B. Con scritto 9 marzo 2004 AO 1 ha rescisso il suddetto mandato con effetto dal 1° gennaio 2004 per motivi di ristrutturazione societaria, chiedendo a AP 1 di occuparsi ancora della chiusura dei conti e della revisione per l’anno 2003, nonché di emettere la nota d’onorario finale entro il 15 marzo (doc. F). Dando seguito a quanto richiesto, AP 1 ha allestito due note d’onorario finali: la prima datata 29 febbraio 2004, ma trasmessa il 9 marzo successivo, concernente il periodo 1990-2003 per un ammontare di fr. 133’638.-, importo che già considerava la deduzione di fr. 82'962.- per fatture della ditta nei suoi confronti, a titolo di compensazione (doc. E e G), la seconda in data 9 agosto 2004 relativa alle prestazioni dal 1° gennaio al 31 maggio 2004 per un importo di fr. 13'900.- (doc. I).
Con scritto 3 maggio 2004
la società, per il tramite del nuovo revisore, ha contestato la prima nota professionale,
dichiarando nel contempo la disponibilità a considerare liquidate per
compensazione le pretese nei suoi confronti fino a concorrenza dell’importo di
fr. 82'962.- relativo alle fatture emesse e ancora scoperte (doc. N).

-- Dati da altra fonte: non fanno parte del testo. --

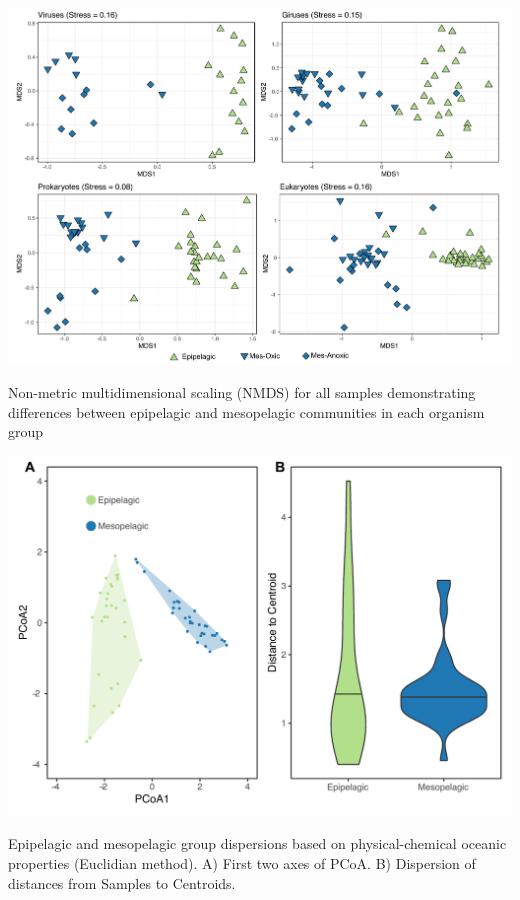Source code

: \documentclass[fleqn,10pt]{wlscirep}
\begin{document}
\begin{suppfigure}[ht]
    \centering
    \includegraphics[scale=0.4]{images/nmds_used_SF_to_print.pdf}
    \caption{Non-metric multidimensional scaling (NMDS) for all samples demonstrating differences between epipelagic and mesopelagic communities in each organism group}
    \label{fig:nmds}
\end{suppfigure}
\begin{suppfigure}[ht]
    \centering
    \includegraphics[scale=0.5]{images/betadisp_diganose_to_print.pdf}
    \caption{Epipelagic and mesopelagic group dispersions based on physical-chemical oceanic properties (Euclidian method). A) First two axes of PCoA. B) Dispersion of distances from Samples to Centroids.}
    \label{fig:betadipersion}
\end{suppfigure}
\end{document}
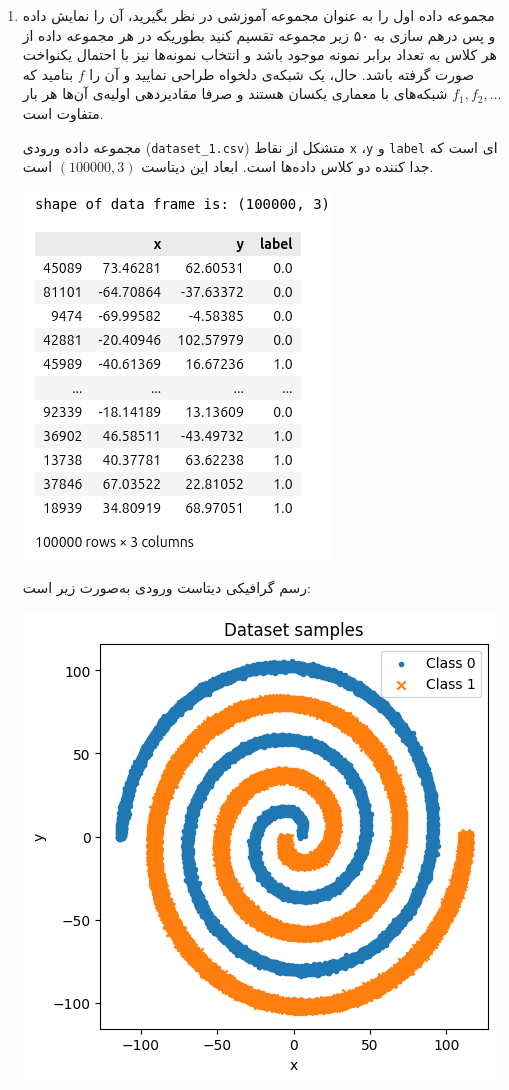 \begin{enumerate}
	\item
مجموعه داده اول را به عنوان مجموعه آموزشی در نظر بگیرید، آن را نمایش داده و پس درهم سازی به ۵۰ زیر مجموعه تقسیم کنید بطوریکه در هر مجموعه داده از هر کلاس به تعداد برابر نمونه موجود باشد و انتخاب نمونه‌ها نیز با احتمال یکنواخت صورت گرفته باشد. حال، یک شبکه‌ی  دلخواه طراحی نمایید و آن را $f$ بنامید که $f_1, f_2, \ldots$ شبکه‌های  با معماری یکسان هستند و صرفا مقادیردهی اولیه‌ی آن‌ها هر بار متفاوت است.
	
	\begin{qsolve}
مجموعه داده ورودی (\texttt{dataset\_1.csv}) متشکل از نقاط \texttt{x} ،\texttt{y} و \texttt{label} ای است که جدا کننده دو کلاس داده‌ها است. ابعاد این دیتاست $(100000, 3)$ است.
	\end{qsolve}
	
	
	
	\begin{qsolve}
	
		\begin{center}
			\includegraphics*[width=0.4\linewidth]{pics/img1.png}
			\label{خروجی دیتاست ۱}
		\end{center}
		
		رسم گرافیکی دیتاست ورودی به‌صورت زیر است:
		
		\begin{center}
			\includegraphics*[width=0.5\linewidth]{pics/img2.png}
			\label{دیتاست ۱}
		\end{center}
		

\end{qsolve}
\end{enumerate}
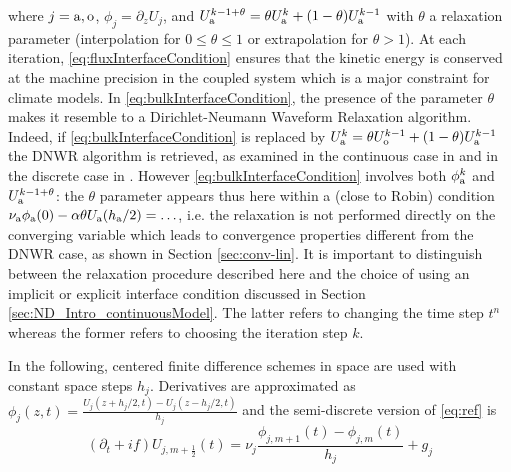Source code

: %
where $j={\rm a},{\rm o}$, $\phi_j = \partial_z U_j$, and 
$U_{\rm a}^{k-1+\theta} = \theta U_{\rm a}^{k} + (1-\theta) U_{\rm a}^{k-1}$
with $\theta$ a relaxation parameter (interpolation for $0\leq \theta \leq 1$ or extrapolation for $\theta>1$). 
%
%
At each iteration, \eqref{eq:fluxInterfaceCondition} ensures that the 
kinetic energy is conserved at the machine precision in the coupled 
system which is a major constraint for climate models. 
In \eqref{eq:bulkInterfaceCondition},
the presence of the parameter $\theta$ makes it resemble to a Dirichlet-Neumann Waveform Relaxation algorithm.
Indeed, if \eqref{eq:bulkInterfaceCondition} is replaced
by $U_{\rm a}^k = \theta U_{\rm o}^{k-1} + (1-\theta) U_{\rm a}^{k-1}$ the DNWR algorithm is retrieved, as examined in the continuous case in \citep{gander_dirichlet-neumann_2016} and in the discrete case in
\citep{meisrimel_time_2020}.
However \eqref{eq:bulkInterfaceCondition}
involves both $\phi_{\rm a}^k$ and 
$U_{\rm a}^{k-1+\theta}$:
the $\theta$ parameter appears thus here within a (close to Robin) condition  
$\nu_{\rm a} \phi_{\rm a}(0) - \alpha \theta U_{\rm a}(h_{\rm a}/2) = \ldots$,
i.e. the relaxation is not performed directly on the converging variable
which leads to convergence properties different from the DNWR case, 
as shown in Section \ref{sec:conv-lin}.
It is important to distinguish between the relaxation
procedure described here and the choice of using an implicit or
explicit interface condition discussed in Section
\ref{sec:ND_Intro_continuousModel}.
The latter refers to changing the time step $t^n$ whereas the former
refers to choosing the iteration step $k$.
\par
%
In the following, centered finite difference schemes in space are used with constant space steps $h_j$.
Derivatives are approximated as $\phi_j(z,t) = \frac{U_j(z+h_j/2,t) - U_j(z-h_j/2, t)}{h_j}$
and the semi-discrete version of \eqref{eq:ref} is
\begin{equation}\label{eq:spaceTimeScheme}
	(\partial_t + if) U_{j, m+\frac{1}{2}} (t) = \nu_j \frac{\phi_{j,m+1}(t) - \phi_{j,m}(t)}{h_j} + g_j
\end{equation}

Il fitto scambio di corrispondenza che ne è seguito non ha consentito di
giungere a un accordo.
C. Con petizione 27
gennaio 2006 AP 1 si è rivolto al Pretore del Distretto di Bellinzona chiedendo
la condanna della ditta AO 1 al pagamento della nota d’onorario per gli anni
1990-2003 di fr. 133'638.- e di quella per il periodo dal 1° gennaio al 31
maggio 2004 pari a fr. 13'900.-, per un importo totale di fr. 147'538.-, oltre
interessi dal 1° gennaio 2005.
In sede di risposta la convenuta ha riconosciuto all’attore un compenso annuo
di fr. 4'000.- e dunque un onorario totale per il periodo in discussione di fr.
52'000.-, da compensare con le fatture relative a suoi lavori per fr. 82'962.-
(fatture doc. 5 a 9), di qui la domanda riconvenzionale di condannare l’attore
al pagamento di fr. 30'962.-, oltre interessi dal 1° gennaio 1995.
Con la replica e la duplica le parti si sono riconfermate nelle rispettive
posizioni, mentre con la risposta riconvenzionale l’attore ha contestato di
essere debitore nei confronti della società a ragione del suo maggior credito.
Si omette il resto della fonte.